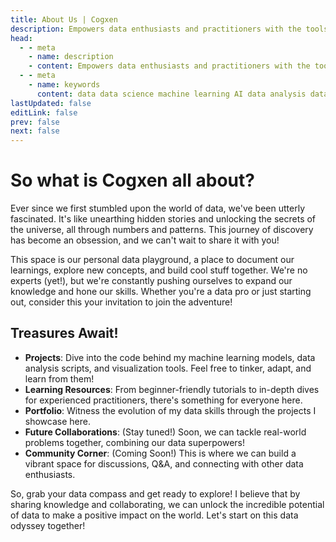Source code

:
 ```yaml
---
title: About Us | Cogxen
description: Empowers data enthusiasts and practitioners with the tools and knowledge to unlock the potential of data.
head:
  - - meta
    - name: description
    - content: Empowers data enthusiasts and practitioners with the tools and knowledge to unlock the potential of data.
  - - meta
    - name: keywords
      content: data data science machine learning AI data analysis data-driven data enthusiasts data practitioners
lastUpdated: false
editLink: false
prev: false
next: false
---
```


# So what is Cogxen all about?

Ever since we first stumbled upon the world of data, we've been utterly fascinated. It's like unearthing hidden stories and unlocking the secrets of the universe, all through numbers and patterns. This journey of discovery has become an obsession, and we can't wait to share it with you!

This space is our personal data playground, a place to document our learnings, explore new concepts, and build cool stuff together. We're no experts (yet!), but we're constantly pushing ourselves to expand our knowledge and hone our skills. Whether you're a data pro or just starting out, consider this your invitation to join the adventure!

## Treasures Await!

- **Projects**: Dive into the code behind my machine learning models, data analysis scripts, and visualization tools. Feel free to tinker, adapt, and learn from them!
- **Learning Resources**: From beginner-friendly tutorials to in-depth dives for experienced practitioners, there's something for everyone here.
- **Portfolio**: Witness the evolution of my data skills through the projects I showcase here.
- **Future Collaborations**: (Stay tuned!) Soon, we can tackle real-world problems together, combining our data superpowers!
- **Community Corner**: (Coming Soon!) This is where we can build a vibrant space for discussions, Q&A, and connecting with other data enthusiasts.

So, grab your data compass and get ready to explore! I believe that by sharing knowledge and collaborating, we can unlock the incredible potential of data to make a positive impact on the world. Let's start on this data odyssey together!
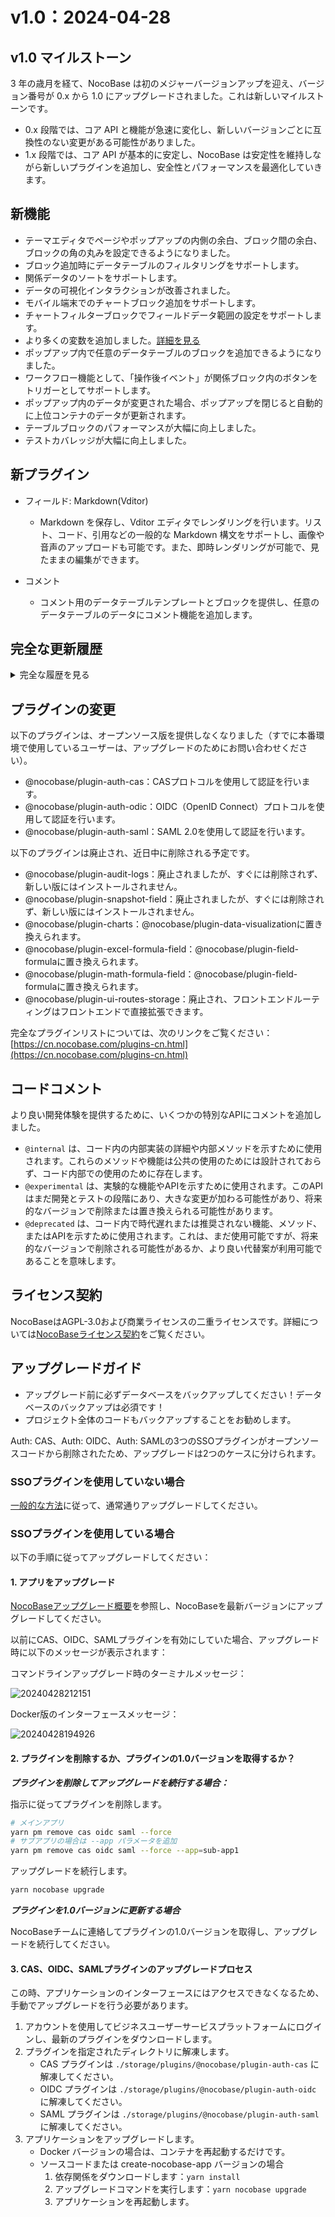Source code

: # v1.0：2024-04-28

## v1.0 マイルストーン

3 年の歳月を経て、NocoBase は初のメジャーバージョンアップを迎え、バージョン番号が 0.x から 1.0 にアップグレードされました。これは新しいマイルストーンです。

- 0.x 段階では、コア API と機能が急速に変化し、新しいバージョンごとに互換性のない変更がある可能性がありました。
- 1.x 段階では、コア API が基本的に安定し、NocoBase は安定性を維持しながら新しいプラグインを追加し、安全性とパフォーマンスを最適化していきます。

## 新機能

- テーマエディタでページやポップアップの内側の余白、ブロック間の余白、ブロックの角の丸みを設定できるようになりました。
- ブロック追加時にデータテーブルのフィルタリングをサポートします。
- 関係データのソートをサポートします。
- データの可視化インタラクションが改善されました。
- モバイル端末でのチャートブロック追加をサポートします。
- チャートフィルターブロックでフィールドデータ範囲の設定をサポートします。
- より多くの変数を追加しました。[詳細を見る](https://docs-jp.nocobase.com/handbook/ui/variables)
- ポップアップ内で任意のデータテーブルのブロックを追加できるようになりました。
- ワークフロー機能として、「操作後イベント」が関係ブロック内のボタンをトリガーとしてサポートします。
- ポップアップ内のデータが変更された場合、ポップアップを閉じると自動的に上位コンテナのデータが更新されます。
- テーブルブロックのパフォーマンスが大幅に向上しました。
- テストカバレッジが大幅に向上しました。

## 新プラグイン

- フィールド: Markdown(Vditor)

  - Markdown を保存し、Vditor エディタでレンダリングを行います。リスト、コード、引用などの一般的な Markdown 構文をサポートし、画像や音声のアップロードも可能です。また、即時レンダリングが可能で、見たままの編集ができます。

- コメント

  - コメント用のデータテーブルテンプレートとブロックを提供し、任意のデータテーブルのデータにコメント機能を追加します。

## 完全な更新履歴
<details>
<summary>完全な履歴を見る</summary>

- feat(plugin-workflow): 同期後にリストを更新 <u>#4177</u>
- feat(plugin-workflow): タイトル上にワークフローキーをツールチップとして表示 <u>#4178</u>
- test(plugin-workflow): テストケースを追加 <u>#4199</u>
- chore: APIキャッシュ制御ヘッダー <u>#4203</u>
- feat: ローカルから vditor の依存関係を読み込む <u>#4190</u>
- test: 数字の区切り文字テスト <u>#4204</u>
- fix: 数値フィールドは区切り設定をサポートする必要があります <u>#4197</u>
- fix(plugin-workflow): 体験を洗練する <u>#4195</u>
- chore: インポートおよびエクスポートの警告文を最適化 <u>#4196</u>
- refactor: 外部データソースコレクションマネージャー <u>#4193</u>
- fix: 環境バグ <u>#4191</u>
- fix: 関連フィールドの空のオペレーター <u>#4189</u>
- chore: e2e テストを追加 <u>#4184</u>
- fix: vditor のバージョン <u>#4183</u>
- refactor: フォームデータテンプレートのロケール改善 <u>#4188</u>
- test: 自動テストを追加 <u>#4098</u>
- chore: データソースロガーインスタンス <u>#4181</u>
- chore: 関連リポジトリでデータベースインスタンスを取得 <u>#4179</u>
- chore: 変数用の e2e テストを追加 <u>#4152</u>
- chore: コレクションのデバッグメッセージを定義 <u>#4176</u>
- chore: ビューコレクションの unsupportedFields <u>#4155</u>
- feat: プラグインフィールドマークダウン vditor を追加 <u>#4065</u>
- fix: バルク編集フォームの acl アクションエラー <u>#4166</u>
- fix: 関連フィールドで uuid 外部キーを自動作成 <u>#4160</u>
- fix(plugin-fm): 混乱を招くサイズ制限ヒントを修正 <u>#4153</u>
- fix(users): users:updateProfile の改善 <u>#4162</u>
- fix(client): API URL を取得 <u>#4161</u>
- feat: plugin-ui-routes-storage を削除 <u>#4140</u>
- fix: cytoscape のバージョンをロック <u>#4158</u>
- refactor: コレクションテンプレートの presetFieldsDisabled サポート <u>#4159</u>
- fix: グリッドスキーマ <u>#4157</u>
- client ユニットテスト <u>#4150</u>
- fix: 対象キーが主キーでない多対多の関連を更新 <u>#4146</u>
- refactor: フォームデータテンプレートのロケール改善 <u>#4148</u>
- fix(database): 配列フィールドの列名 <u>#4110</u>
- test: アクション e2e テストでリフレッシュ <u>#4147</u>
- fix(custom-request): コンテンツタイプの設定をサポート <u>#4144</u>
- chore: 現在のレコード変数をフォームから非推奨にする <u>#4063</u>
- feat(Theme): トークンをいくつか追加 <u>#4137</u>
- fix(client): 警告をいくつか修正 <u>#4143</u>
- style: tableActionColumn スタイルを改善 <u>#4138</u>
- fix: actionBar スタイルを改善 <u>#4123</u>
- chore: 削除競合時の警告メッセージ <u>#4141</u>
- fix(plugin-workflow-manual): 担当者がいないときにノードを通過させることを許可 <u>#4139</u>

</details>

## プラグインの変更

以下のプラグインは、オープンソース版を提供しなくなりました（すでに本番環境で使用しているユーザーは、アップグレードのためにお問い合わせください）。

- @nocobase/plugin-auth-cas：CASプロトコルを使用して認証を行います。
- @nocobase/plugin-auth-odic：OIDC（OpenID Connect）プロトコルを使用して認証を行います。
- @nocobase/plugin-auth-saml：SAML 2.0を使用して認証を行います。

以下のプラグインは廃止され、近日中に削除される予定です。

- @nocobase/plugin-audit-logs：廃止されましたが、すぐには削除されず、新しい版にはインストールされません。
- @nocobase/plugin-snapshot-field：廃止されましたが、すぐには削除されず、新しい版にはインストールされません。
- @nocobase/plugin-charts：@nocobase/plugin-data-visualizationに置き換えられます。
- @nocobase/plugin-excel-formula-field：@nocobase/plugin-field-formulaに置き換えられます。
- @nocobase/plugin-math-formula-field：@nocobase/plugin-field-formulaに置き換えられます。
- @nocobase/plugin-ui-routes-storage：廃止され、フロントエンドルーティングはフロントエンドで直接拡張できます。

完全なプラグインリストについては、次のリンクをご覧ください：[https://cn.nocobase.com/plugins-cn.html](https://cn.nocobase.com/plugins-cn.html)

## コードコメント

より良い開発体験を提供するために、いくつかの特別なAPIにコメントを追加しました。

- `@internal` は、コード内の内部実装の詳細や内部メソッドを示すために使用されます。これらのメソッドや機能は公共の使用のためには設計されておらず、コード内部での使用のために存在します。
- `@experimental` は、実験的な機能やAPIを示すために使用されます。このAPIはまだ開発とテストの段階にあり、大きな変更が加わる可能性があり、将来的なバージョンで削除または置き換えられる可能性があります。
- `@deprecated` は、コード内で時代遅れまたは推奨されない機能、メソッド、またはAPIを示すために使用されます。これは、まだ使用可能ですが、将来的なバージョンで削除される可能性があるか、より良い代替案が利用可能であることを意味します。

## ライセンス契約

NocoBaseはAGPL-3.0および商業ライセンスの二重ライセンスです。詳細については[NocoBaseライセンス契約](https://cn.nocobase.com/agreement-cn.html)をご覧ください。

## アップグレードガイド

- アップグレード前に必ずデータベースをバックアップしてください！データベースのバックアップは必須です！
- プロジェクト全体のコードもバックアップすることをお勧めします。

Auth: CAS、Auth: OIDC、Auth: SAMLの3つのSSOプラグインがオープンソースコードから削除されたため、アップグレードは2つのケースに分けられます。

### SSOプラグインを使用していない場合

[一般的な方法](https://docs-jp.nocobase.com/welcome/getting-started/upgrading)に従って、通常通りアップグレードしてください。

### SSOプラグインを使用している場合

以下の手順に従ってアップグレードしてください：

#### 1. アプリをアップグレード

[NocoBaseアップグレード概要](/welcome/getting-started/upgrading)を参照し、NocoBaseを最新バージョンにアップグレードしてください。

以前にCAS、OIDC、SAMLプラグインを有効にしていた場合、アップグレード時に以下のメッセージが表示されます：

コマンドラインアップグレード時のターミナルメッセージ：

![20240428212151](https://static-docs.nocobase.com/20240428212151.png)

Docker版のインターフェースメッセージ：

![20240428194926](https://static-docs.nocobase.com/20240428194926.png)

#### 2. プラグインを削除するか、プラグインの1.0バージョンを取得するか？

***プラグインを削除してアップグレードを続行する場合：***

指示に従ってプラグインを削除します。

```bash
# メインアプリ
yarn pm remove cas oidc saml --force
# サブアプリの場合は --app パラメータを追加
yarn pm remove cas oidc saml --force --app=sub-app1
```

アップグレードを続行します。

```bash
yarn nocobase upgrade
```

***プラグインを1.0バージョンに更新する場合***

NocoBaseチームに連絡してプラグインの1.0バージョンを取得し、アップグレードを続行してください。

#### 3. CAS、OIDC、SAMLプラグインのアップグレードプロセス

この時、アプリケーションのインターフェースにはアクセスできなくなるため、手動でアップグレードを行う必要があります。

1. アカウントを使用してビジネスユーザーサービスプラットフォームにログインし、最新のプラグインをダウンロードします。
2. プラグインを指定されたディレクトリに解凍します。
    - CAS プラグインは `./storage/plugins/@nocobase/plugin-auth-cas` に解凍してください。
    - OIDC プラグインは `./storage/plugins/@nocobase/plugin-auth-oidc` に解凍してください。
    - SAML プラグインは `./storage/plugins/@nocobase/plugin-auth-saml` に解凍してください。
3. アプリケーションをアップグレードします。
    - Docker バージョンの場合は、コンテナを再起動するだけです。
    - ソースコードまたは create-nocobase-app バージョンの場合
        1. 依存関係をダウンロードします：`yarn install`
        2. アップグレードコマンドを実行します：`yarn nocobase upgrade`
        3. アプリケーションを再起動します。

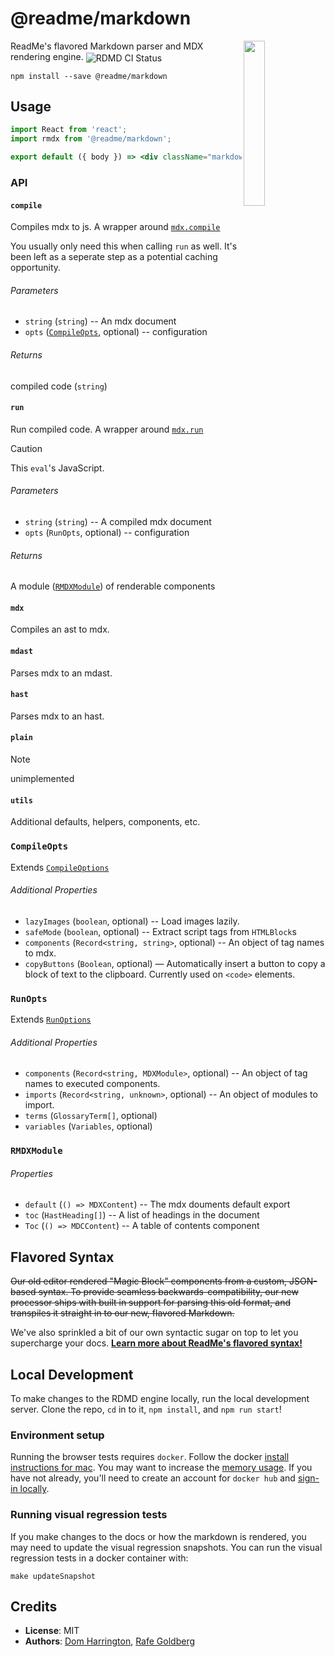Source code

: # @readme/markdown

<img align="right" width="26%" src="https://owlbertsio-resized.s3.amazonaws.com/Reading.psd.full.png">

ReadMe's flavored Markdown parser and MDX rendering engine. <img align=center src=https://github.com/readmeio/markdown/workflows/CI/badge.svg alt="RDMD CI Status">

```
npm install --save @readme/markdown
```

## Usage

```jsx
import React from 'react';
import rmdx from '@readme/markdown';

export default ({ body }) => <div className="markdown-body">{run(compile(body))}</div>;
```

### API

#### `compile`

Compiles mdx to js. A wrapper around [`mdx.compile`](https://mdxjs.com/packages/mdx/#compilefile-options)

You usually only need this when calling `run` as well. It's been left as a seperate step as a potential caching opportunity.

###### Parameters

- `string` (`string`) -- An mdx document
- `opts` ([`CompileOpts`](#compileopts), optional) -- configuration

###### Returns

compiled code (`string`)

#### `run`

Run compiled code. A wrapper around [`mdx.run`](https://mdxjs.com/packages/mdx/#runcode-options)

> [!CAUTION]
> This `eval`'s JavaScript.

###### Parameters

- `string` (`string`) -- A compiled mdx document
- `opts` (`RunOpts`, optional) -- configuration

###### Returns

A module ([`RMDXModule`](#rmdxmodule)) of renderable components

#### `mdx`

Compiles an ast to mdx.

#### `mdast`

Parses mdx to an mdast.

#### `hast`

Parses mdx to an hast.

#### `plain`

> [!NOTE]
> unimplemented

#### `utils`

Additional defaults, helpers, components, etc.

### `CompileOpts`

Extends [`CompileOptions`](https://mdxjs.com/packages/mdx/#compileoptions)

###### Additional Properties

- `lazyImages` (`boolean`, optional) -- Load images lazily.
- `safeMode` (`boolean`, optional) -- Extract script tags from `HTMLBlock`s
- `components` (`Record<string, string>`, optional) -- An object of tag names to mdx.
- `copyButtons` (`Boolean`, optional) — Automatically insert a button to copy a block of text to the clipboard. Currently used on `<code>` elements.

### `RunOpts`

Extends [`RunOptions`](https://mdxjs.com/packages/mdx/#runoptions)

###### Additional Properties

- `components` (`Record<string, MDXModule>`, optional) -- An object of tag names to executed components.
- `imports` (`Record<string, unknown>`, optional) -- An object of modules to import.
- `terms` (`GlossaryTerm[]`, optional)
- `variables` (`Variables`, optional)

### `RMDXModule`

###### Properties

- `default` (`() => MDXContent`) -- The mdx douments default export
- `toc` (`HastHeading[]`) -- A list of headings in the document
- `Toc` (`() => MDCContent`) -- A table of contents component

## Flavored Syntax

~~Our old editor rendered "Magic Block" components from a custom, JSON-based syntax. To provide seamless backwards-compatibility, our new processor ships with built in support for parsing this old format, and transpiles it straight in to our new, flavored Markdown.~~

We've also sprinkled a bit of our own syntactic sugar on top to let you supercharge your docs. [**Learn more about ReadMe's flavored syntax!**](https://docs.readme.com/rdmd/docs/syntax-extensions)

## Local Development

To make changes to the RDMD engine locally, run the local development server. Clone the repo, `cd` in to it, `npm install`, and `npm run start`!

### Environment setup

Running the browser tests requires `docker`. Follow the docker [install instructions for mac](https://docs.docker.com/docker-for-mac/install/). You may want to increase the [memory usage](https://docs.docker.com/docker-for-mac/#resources). If you have not already, you'll need to create an account for `docker hub` and [sign-in locally](https://docs.docker.com/docker-for-mac/#docker-hub).

### Running visual regression tests

If you make changes to the docs or how the markdown is rendered, you may need to update the visual regression snapshots. You can run the visual regression tests in a docker container with:

```
make updateSnapshot
```

## Credits

- **License**: MIT
- **Authors**: [Dom Harrington](https://github.com/domharrington/), [Rafe Goldberg](https://github.com/rafegoldberg)

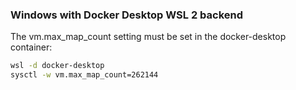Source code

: ### Windows with Docker Desktop WSL 2 backend

The vm.max_map_count setting must be set in the docker-desktop container:
```sh
wsl -d docker-desktop
sysctl -w vm.max_map_count=262144
```
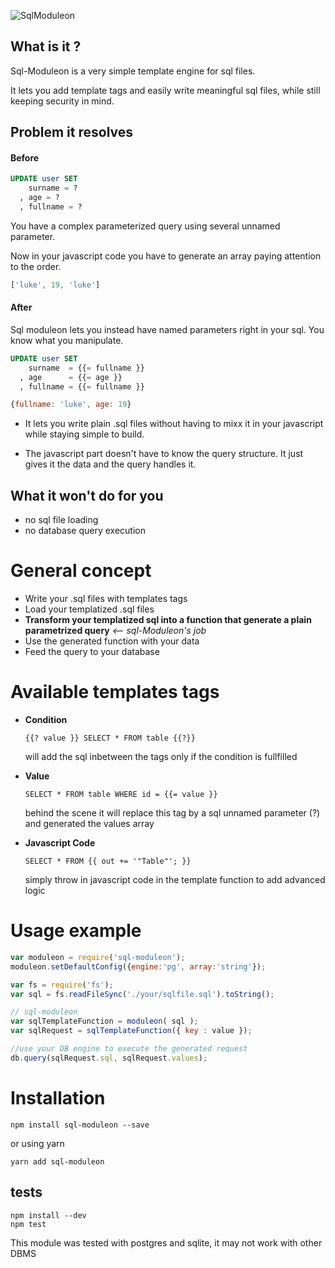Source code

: ![SqlModuleon](https://raw.githubusercontent.com/Enzuo/sql-moduleon/master/logo.png)

## What is it ?

Sql-Moduleon is a very simple template engine for sql files.

It lets you add template tags and easily write meaningful sql files, while still keeping security in mind.

## Problem it resolves

#### Before
```sql
UPDATE user SET
    surname = ?
  , age = ?
  , fullname = ?
```
You have a complex parameterized query using several unnamed parameter.

Now in your javascript code you have to generate an array paying attention to the order.
```js
['luke', 19, 'luke']
```

#### After
Sql moduleon lets you instead have named parameters right in your sql. You know what you manipulate.

```sql
UPDATE user SET
    surname  = {{= fullname }}
  , age      = {{= age }}
  , fullname = {{= fullname }}
```
```js
{fullname: 'luke', age: 19}
```
- It lets you write plain .sql files without having to mixx it in your javascript while staying simple to build.

- The javascript part doesn't have to know the query structure. It just gives it the data and the query handles it.

## What it won't do for you

- no sql file loading
- no database query execution

# General concept

- Write your .sql files with templates tags
- Load your templatized .sql files
- **Transform your templatized sql into a function that generate a plain parametrized query** *<-- sql-Moduleon's job*
- Use the generated function with your data
- Feed the query to your database

# Available templates tags

- **Condition**

  `{{? value }} SELECT * FROM table {{?}}`

  will add the sql inbetween the tags only if the condition is fullfilled

- **Value**

  `SELECT * FROM table WHERE id = {{= value }}`

  behind the scene it will replace this tag by a sql unnamed parameter (?) and generated the values array

- **Javascript Code**

  `SELECT * FROM {{ out += '"Table"'; }}`

  simply throw in javascript code in the template function to add advanced logic


# Usage example

```javascript
var moduleon = require('sql-moduleon');
moduleon.setDefaultConfig({engine:'pg', array:'string'});

var fs = require('fs');
var sql = fs.readFileSync('./your/sqlfile.sql').toString();

// sql-moduleon
var sqlTemplateFunction = moduleon( sql );
var sqlRequest = sqlTemplateFunction({ key : value });

//use your DB engine to execute the generated request
db.query(sqlRequest.sql, sqlRequest.values);
```

# Installation

`npm install sql-moduleon --save`

or using yarn

`yarn add sql-moduleon`

## tests

```
npm install --dev
npm test
```

This module was tested with postgres and sqlite,
it may not work with other DBMS
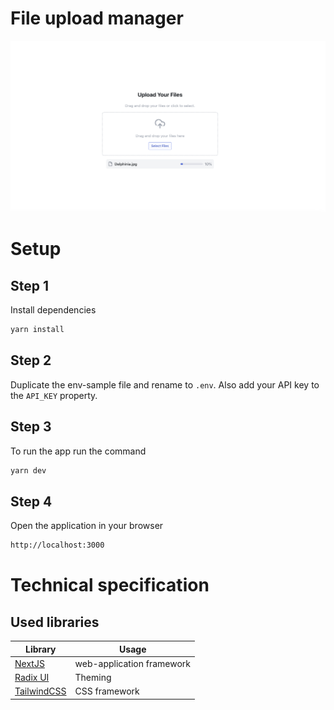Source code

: # File upload manager

![Sample Image](https://github.com/isahohieku/file-upload-manager/blob/main/sample.png?raw=true)

# Setup

## Step 1
Install dependencies

```bash
yarn install
```

## Step 2
Duplicate the env-sample file and rename to `.env`. Also add your API key to the `API_KEY` property.


## Step 3
To run the app run the command

```bash
yarn dev
```

## Step 4
Open the application in your browser

```bash
http://localhost:3000
```

# Technical specification

## Used libraries

| Library | Usage |
|--|--|
| [NextJS](https://nextjs.org) | web-application framework |
| [Radix UI](https://www.radix-ui.com/) | Theming |
| [TailwindCSS](https://tailwindcss.com) | CSS framework |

# # # # #

*Task objective:* Every line above from the line with "ReadMe's flavored Markdown" to the line with "Compiles mdx to", inclusive, must be returned exactly; no other line belongs in the reply.

*Answer:*
ReadMe's flavored Markdown parser and MDX rendering engine. <img align=center src=https://github.com/readmeio/markdown/workflows/CI/badge.svg alt="RDMD CI Status">

```
npm install --save @readme/markdown
```

## Usage

```jsx
import React from 'react';
import rmdx from '@readme/markdown';

export default ({ body }) => <div className="markdown-body">{run(compile(body))}</div>;
```

### API

#### `compile`

Compiles mdx to js. A wrapper around [`mdx.compile`](https://mdxjs.com/packages/mdx/#compilefile-options)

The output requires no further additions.